In Martinez’s project, Ohio State’s Center for Languages, Literatures and Cultures will engage with language scholars throughout the consortium to create the Midwest Heritage Language Network. This network will provide a platform to link researchers, teachers and community members in the region and provide a hub for ongoing research on heritage language communities in the Midwest.

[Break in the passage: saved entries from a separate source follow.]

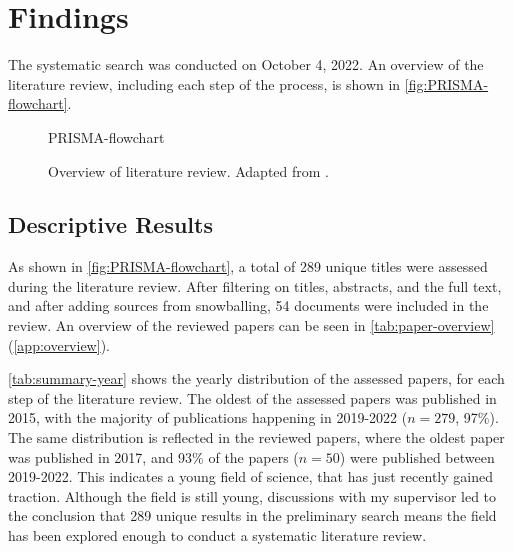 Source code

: \section{Findings}
\label{sec:Results}
The systematic search was conducted on October 4, 2022. An overview of the literature review, including each step of the process, is shown in \autoref{fig:PRISMA-flowchart}.


\begin{figure}[p]
    \centering
    {PRISMA-flowchart}
    \caption[Overview of literature review]{Overview of literature review. Adapted from \textcite{PRISMA_2022}.}
    \label{fig:PRISMA-flowchart}
\end{figure}


\subsection{Descriptive Results} %
As shown in \autoref{fig:PRISMA-flowchart}, a total of 289 unique titles were assessed during the literature review. After filtering on titles, abstracts, and the full text, and after adding sources from snowballing, 54 documents were included in the review. An overview of the reviewed papers can be seen in \autoref{tab:paper-overview} (\autoref{app:overview}).

\autoref{tab:summary-year} shows the yearly distribution of the assessed papers, for each step of the literature review. The oldest of the assessed papers was published in 2015, with the majority of publications happening in 2019-2022 ($n = 279$, 97\%). The same distribution is reflected in the reviewed papers, where the oldest paper was published in 2017, and 93\% of the papers ($n = 50$) were published between 2019-2022. This indicates a young field of science, that has just recently gained traction. Although the field is still young, discussions with my supervisor led to the conclusion that 289 unique results in the preliminary search means the field has been explored enough to conduct a systematic literature review.


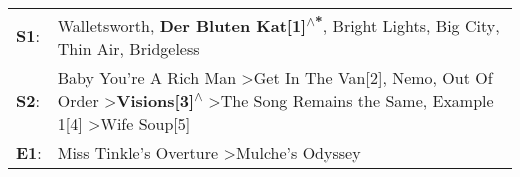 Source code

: \begin{supertabular}{p{0.03\textwidth}p{0.92\textwidth}}
 \textbf{S1}:  &                                                                                                                                                                                    Walletsworth\textsuperscript{}, \enspace \textbf{Der Bluten Kat[1]\textsuperscript{$\wedge$*}}, \enspace Bright Lights, Big City\textsuperscript{}, \enspace Thin Air\textsuperscript{}, \enspace Bridgeless\textsuperscript{}  \enspace  \\
 \textbf{S2}:  &  Baby You're A Rich Man\textsuperscript{} \textgreater \enspace Get In The Van[2]\textsuperscript{}, \enspace Nemo\textsuperscript{}, \enspace Out Of Order\textsuperscript{} \textgreater \enspace \textbf{Visions[3]\textsuperscript{$\wedge$}} \textgreater \enspace The Song Remains the Same\textsuperscript{}, \enspace Example 1[4]\textsuperscript{} \textgreater \enspace Wife Soup[5]\textsuperscript{}  \enspace  \\
 \textbf{E1}:  &                                                                                                                                                                                                                                                                                                                 Miss Tinkle's Overture\textsuperscript{} \textgreater \enspace Mulche's Odyssey\textsuperscript{}  \enspace  \\
\end{supertabular}
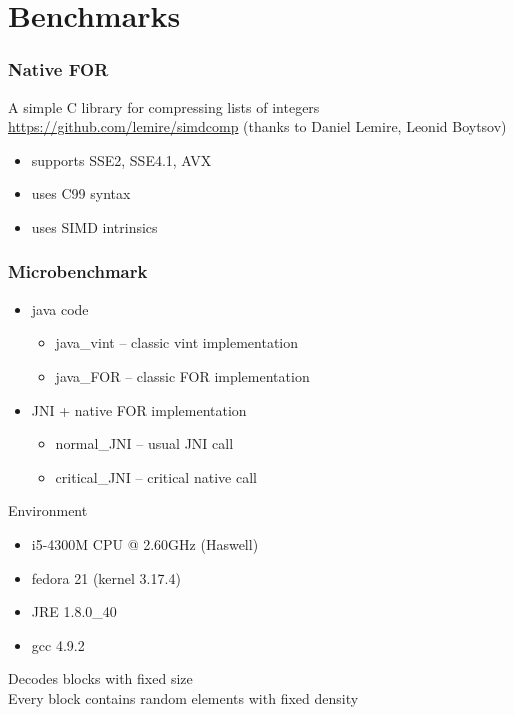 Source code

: \documentclass{beamer}
\begin{document}
	\section{Benchmarks}
	\begin{frame}
		\frametitle{Native FOR}
		A simple C library for compressing lists of integers \url{https://github.com/lemire/simdcomp} (thanks to  Daniel Lemire, Leonid Boytsov)
		\begin{itemize}
		\item supports SSE2, SSE4.1, AVX 
		\item uses C99 syntax
		\item uses SIMD intrinsics
		\end{itemize}
	\end{frame}
	\begin{frame}
		\frametitle{Microbenchmark}
		\begin{itemize}
		\item java code
		\begin{itemize}
		\item java\_vint -- classic vint implementation
		\item java\_FOR -- classic FOR implementation
		\end{itemize}
		\item JNI + native FOR implementation
		\begin{itemize}
		\item normal\_JNI -- usual JNI call
		\item critical\_JNI -- critical native call
		\end{itemize}
		\end{itemize}
		Environment
			\begin{itemize}
				\item i5-4300M CPU @ 2.60GHz (Haswell)
				\item fedora 21 (kernel 3.17.4)
				\item JRE 1.8.0\_40
				\item gcc 4.9.2 
			\end{itemize}
		\vskip15pt
		Decodes blocks with fixed size\\
		Every block contains random elements with fixed density
	\end{frame}
\end{document}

Martinez explained, “Even though our region is home to a rapidly growing heritage language population, heritage language loss in the Midwest is known to occur in as little as two generations. Heritage language researchers from the University of Illinois at Chicago, University of Nebraska, University of Iowa, Michigan State and Ohio State will develop a multigenerational and multilingual collection of speech samples and oral narratives of heritage language speakers in Spanish, Portuguese, Arabic and French to better understand linguistic and social factors contributing to abrupt language loss in these heritage language communities in the Midwest.”